TASK TO COMPLETE – Below are some records; find each line that carries the word "Coin" and copy it.

PROVIDED ENTRIES –
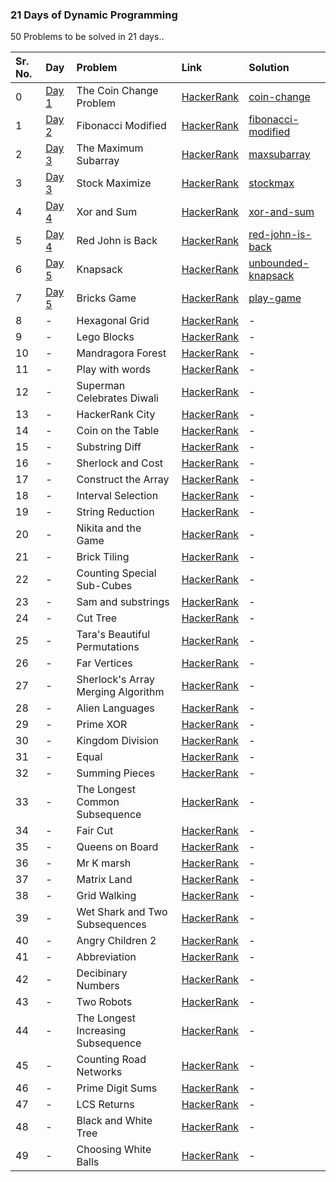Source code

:### 21 Days of Dynamic Programming

50 Problems to be solved in 21 days..

| Sr. No. | Day | Problem | Link | Solution |
| :--- | :--- | :--- | :--- | :--- |
| 0 | [Day 1](https://github.com/sanketd617/21DaysOfDP/tree/master/day-1) | The Coin Change Problem | [HackerRank](https://www.hackerrank.com/challenges/coin-change/problem) | [coin-change](https://github.com/sanketd617/21DaysOfDP/tree/master/day-1/coin-change) |
| 1 | [Day 2](https://github.com/sanketd617/21DaysOfDP/tree/master/day-2) | Fibonacci Modified | [HackerRank](https://www.hackerrank.com/challenges/fibonacci-modified/problem) | [fibonacci-modified](https://github.com/sanketd617/21DaysOfDP/tree/master/day-2/fibonacci-modified) |
| 2 | [Day 3](https://github.com/sanketd617/21DaysOfDP/tree/master/day-3) | The Maximum Subarray | [HackerRank](https://www.hackerrank.com/challenges/maxsubarray/problem) | [maxsubarray](https://github.com/sanketd617/21DaysOfDP/tree/master/day-3/maxsubarray) |
| 3 | [Day 3](https://github.com/sanketd617/21DaysOfDP/tree/master/day-3) | Stock Maximize | [HackerRank](https://www.hackerrank.com/challenges/stockmax/problem) | [stockmax](https://github.com/sanketd617/21DaysOfDP/tree/master/day-3/stockmax) |
| 4 | [Day 4](https://github.com/sanketd617/21DaysOfDP/tree/master/day-4) | Xor and Sum | [HackerRank](https://www.hackerrank.com/challenges/xor-and-sum/problem) | [xor-and-sum](https://github.com/sanketd617/21DaysOfDP/tree/master/day-4/xor-and-sum) |
| 5 | [Day 4](https://github.com/sanketd617/21DaysOfDP/tree/master/day-4) | Red John is Back | [HackerRank](https://www.hackerrank.com/challenges/red-john-is-back/problem) | [red-john-is-back](https://github.com/sanketd617/21DaysOfDP/tree/master/day-4/red-john-is-back) |
| 6 | [Day 5](https://github.com/sanketd617/21DaysOfDP/tree/master/day-5) | Knapsack | [HackerRank](https://www.hackerrank.com/challenges/unbounded-knapsack/problem) | [unbounded-knapsack](https://github.com/sanketd617/21DaysOfDP/tree/master/day-5/unbounded-knapsack) |
| 7 | [Day 5](https://github.com/sanketd617/21DaysOfDP/tree/master/day-5) | Bricks Game | [HackerRank](https://www.hackerrank.com/challenges/play-game/problem) | [play-game](https://github.com/sanketd617/21DaysOfDP/tree/master/day-5/play-game) |
| 8 | - | Hexagonal Grid | [HackerRank](https://www.hackerrank.com/challenges/hexagonal-grid/problem) | - |
| 9 | - | Lego Blocks | [HackerRank](https://www.hackerrank.com/challenges/lego-blocks/problem) | - |
| 10 | - | Mandragora Forest | [HackerRank](https://www.hackerrank.com/challenges/mandragora/problem) | - |
| 11 | - | Play with words | [HackerRank](https://www.hackerrank.com/challenges/strplay/problem) | - |
| 12 | - | Superman Celebrates Diwali  | [HackerRank](https://www.hackerrank.com/challenges/superman-celebrates-diwali/problem) | - |
| 13 | - | HackerRank City | [HackerRank](https://www.hackerrank.com/challenges/hr-city/problem) | - |
| 14 | - | Coin on the Table | [HackerRank](https://www.hackerrank.com/challenges/coin-on-the-table/problem) | - |
| 15 | - | Substring Diff | [HackerRank](https://www.hackerrank.com/challenges/substring-diff/problem) | - |
| 16 | - | Sherlock and Cost | [HackerRank](https://www.hackerrank.com/challenges/sherlock-and-cost/problem) | - |
| 17 | - | Construct the Array | [HackerRank](https://www.hackerrank.com/challenges/construct-the-array/problem) | - |
| 18 | - | Interval Selection | [HackerRank](https://www.hackerrank.com/challenges/interval-selection/problem) | - |
| 19 | - | String Reduction | [HackerRank](https://www.hackerrank.com/challenges/string-reduction/problem) | - |
| 20 | - | Nikita and the Game | [HackerRank](https://www.hackerrank.com/challenges/array-splitting/problem) | - |
| 21 | - | Brick Tiling | [HackerRank](https://www.hackerrank.com/challenges/brick-tiling/problem) | - |
| 22 | - | Counting Special Sub-Cubes | [HackerRank](https://www.hackerrank.com/challenges/counting-special-sub-cubes/problem) | - |
| 23 | - | Sam and substrings | [HackerRank](https://www.hackerrank.com/challenges/sam-and-substrings/problem) | - |
| 24 | - | Cut Tree | [HackerRank](https://www.hackerrank.com/challenges/cuttree/problem) | - |
| 25 | - | Tara's Beautiful Permutations | [HackerRank](https://www.hackerrank.com/challenges/taras-beautiful-permutations/problem) | - |
| 26 | - | Far Vertices | [HackerRank](https://www.hackerrank.com/challenges/far-vertices/problem) | - |
| 27 | - | Sherlock's Array Merging Algorithm | [HackerRank](https://www.hackerrank.com/challenges/sherlocks-array-merging-algorithm/problem) | - |
| 28 | - | Alien Languages | [HackerRank](https://www.hackerrank.com/challenges/alien-languages/problem) | - |
| 29 | - | Prime XOR | [HackerRank](https://www.hackerrank.com/challenges/prime-xor/problem) | - |
| 30 | - | Kingdom Division | [HackerRank](https://www.hackerrank.com/challenges/kingdom-division/problem) | - |
| 31 | - | Equal | [HackerRank](https://www.hackerrank.com/challenges/equal/problem) | - |
| 32 | - | Summing Pieces | [HackerRank](https://www.hackerrank.com/challenges/summing-pieces/problem) | - |
| 33 | - | The Longest Common Subsequence | [HackerRank](https://www.hackerrank.com/challenges/dynamic-programming-classics-the-longest-common-subsequence/problem) | - |
| 34 | - | Fair Cut | [HackerRank](https://www.hackerrank.com/challenges/fair-cut/problem) | - |
| 35 | - | Queens on Board | [HackerRank](https://www.hackerrank.com/challenges/queens-on-board/problem) | - |
| 36 | - | Mr K marsh | [HackerRank](https://www.hackerrank.com/challenges/mr-k-marsh/problem) | - |
| 37 | - | Matrix Land | [HackerRank](https://www.hackerrank.com/challenges/matrix-land/problem) | - |
| 38 | - | Grid Walking | [HackerRank](https://www.hackerrank.com/challenges/grid-walking/problem) | - |
| 39 | - | Wet Shark and Two Subsequences | [HackerRank](https://www.hackerrank.com/challenges/wet-shark-and-two-subsequences/problem) | - |
| 40 | - | Angry Children 2 | [HackerRank](https://www.hackerrank.com/challenges/angry-children-2/problem) | - |
| 41 | - | Abbreviation | [HackerRank](https://www.hackerrank.com/challenges/abbr/problem) | - |
| 42 | - | Decibinary Numbers | [HackerRank](https://www.hackerrank.com/challenges/decibinary-numbers/problem) | - |
| 43 | - | Two Robots | [HackerRank](https://www.hackerrank.com/challenges/two-robots/problem) | - |
| 44 | - | The Longest Increasing Subsequence | [HackerRank](https://www.hackerrank.com/challenges/longest-increasing-subsequent/problem) | - |
| 45 | - | Counting Road Networks | [HackerRank](https://www.hackerrank.com/challenges/counting-road-networks/problem) | - |
| 46 | - | Prime Digit Sums | [HackerRank](https://www.hackerrank.com/challenges/prime-digit-sums/problem) | - |
| 47 | - | LCS Returns | [HackerRank](https://www.hackerrank.com/challenges/tutzki-and-lcs/problem) | - |
| 48 | - | Black and White Tree | [HackerRank](https://www.hackerrank.com/challenges/black-n-white-tree-1/problem) | - |
| 49 | - | Choosing White Balls | [HackerRank](https://www.hackerrank.com/challenges/choosing-white-balls/problem) | - |
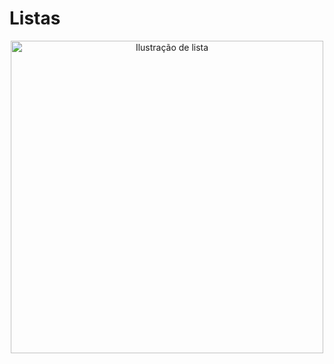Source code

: # Listas

<div align="center">
<image src="2810820.jpg" alt="Ilustração de lista" width="500" height="500">
</div>

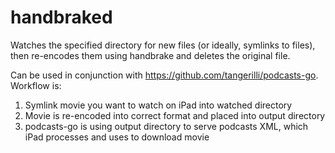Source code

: handbraked
==========

Watches the specified directory for new files (or ideally, symlinks to files), 
then re-encodes them using handbrake and deletes the original file.

Can be used in conjunction with https://github.com/tangerilli/podcasts-go. Workflow
is:

1. Symlink movie you want to watch on iPad into watched directory
2. Movie is re-encoded into correct format and placed into output directory
3. podcasts-go is using output directory to serve podcasts XML, which iPad processes and uses to download movie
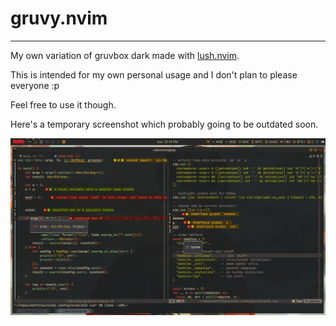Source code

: # gruvy.nvim

---

My own variation of gruvbox dark made with [lush.nvim](https://github.com/rktjmp/lush.nvim).

This is intended for my own personal usage and I don't plan to please everyone :p

Feel free to use it though.

Here's a temporary screenshot which probably going to be outdated soon.

![asdf](./asdf.png)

EXERCISE RESULT –
| 0 | [Day 1](https://github.com/sanketd617/21DaysOfDP/tree/master/day-1) | The Coin Change Problem | [HackerRank](https://www.hackerrank.com/challenges/coin-change/problem) | [coin-change](https://github.com/sanketd617/21DaysOfDP/tree/master/day-1/coin-change) |
| 14 | - | Coin on the Table | [HackerRank](https://www.hackerrank.com/challenges/coin-on-the-table/problem) | - |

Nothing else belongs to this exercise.